DKIM: DomainKey Identified Mail

Written by Michael Heering on

DKIM stands for DomainKey Identified Mail and is also a piece of code within the DNS. It places a unique digital signature in the header of your email that labels you as a safe sender. Receiving mail servers will see if the email was truely sent by you and was not forged or forwarded by someone else. However, most providers will not mind when a DKIM is not properly set. DKIM is not yet widely supported. Yahoo and Gmail, among others, perform a strict check on DKIM to filter out spam messages.

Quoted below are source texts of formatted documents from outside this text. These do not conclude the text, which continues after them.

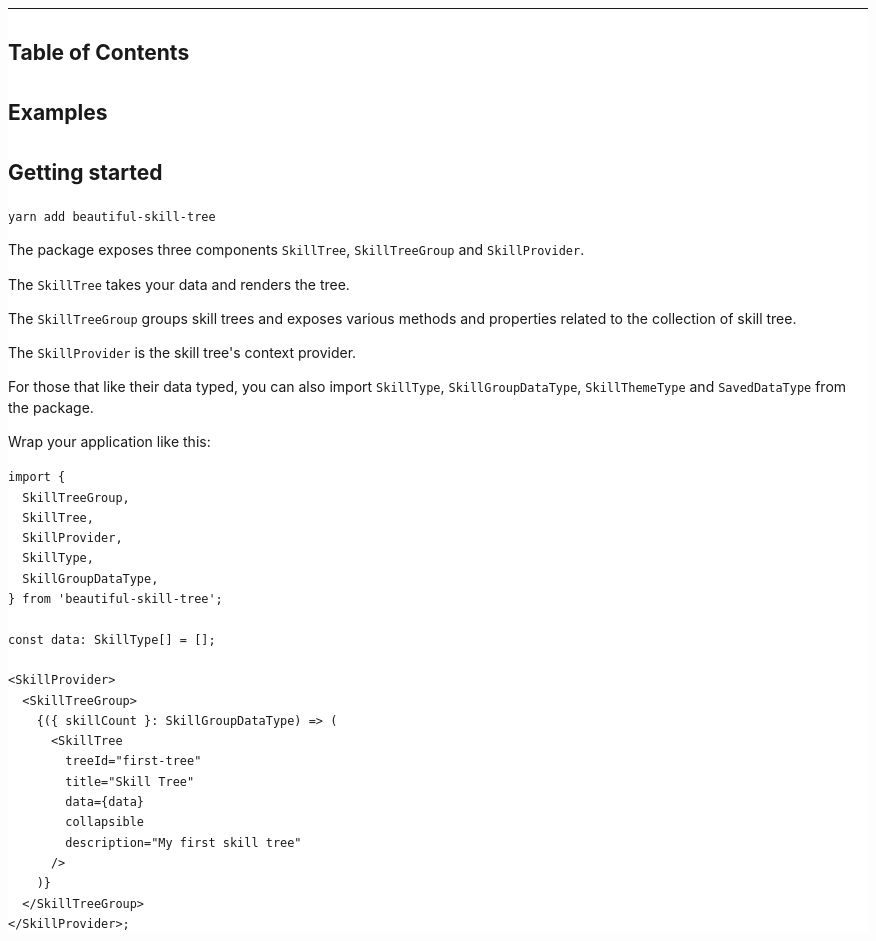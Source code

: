 


---


Table of Contents
-----------------


Examples
--------


Getting started
---------------


`yarn add beautiful-skill-tree`


The package exposes three components `SkillTree`, `SkillTreeGroup` and `SkillProvider`.


The `SkillTree` takes your data and renders the tree.


The `SkillTreeGroup` groups skill trees and exposes various methods and properties related to the collection of skill tree.


The `SkillProvider` is the skill tree's context provider.


For those that like their data typed, you can also import `SkillType`, `SkillGroupDataType`, `SkillThemeType` and `SavedDataType` from the package.


Wrap your application like this:



```
import {
  SkillTreeGroup,
  SkillTree,
  SkillProvider,
  SkillType,
  SkillGroupDataType,
} from 'beautiful-skill-tree';

const data: SkillType[] = [];

<SkillProvider>
  <SkillTreeGroup>
    {({ skillCount }: SkillGroupDataType) => (
      <SkillTree
        treeId="first-tree"
        title="Skill Tree"
        data={data}
        collapsible
        description="My first skill tree"
      />
    )}
  </SkillTreeGroup>
</SkillProvider>;
```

A domain protected by DKIM is not interesting to spammers. The chances of their messages reaching a recipient's inbox are a lot smaller. As a benefit, domains protected by DKIM are less abused by spammers. Copernica therefore recommends setting DKIM as a form of email authentication and as a tool for optimizing your deliverability.

How does DKIM work?

An email message consist of ones and zeros. This means you can sum up these numbers to a total. This total is encrypted and included as a code in the email. The mail server that receives your email deciphers this code with a key that is extracted from your DNS data. The mail server will sum up the data in your email as well at the same time it deciphers the code. If the sum in your DKIM matches the sum the mail server calculates, your email is considered authentic and allowed through to the inbox.

Please note: DKIM does not block emails that are not authentic. It will mark these messages as being invalid. Based on this mark, a spam filter can either block an email or label it 'suspicious' or as spam.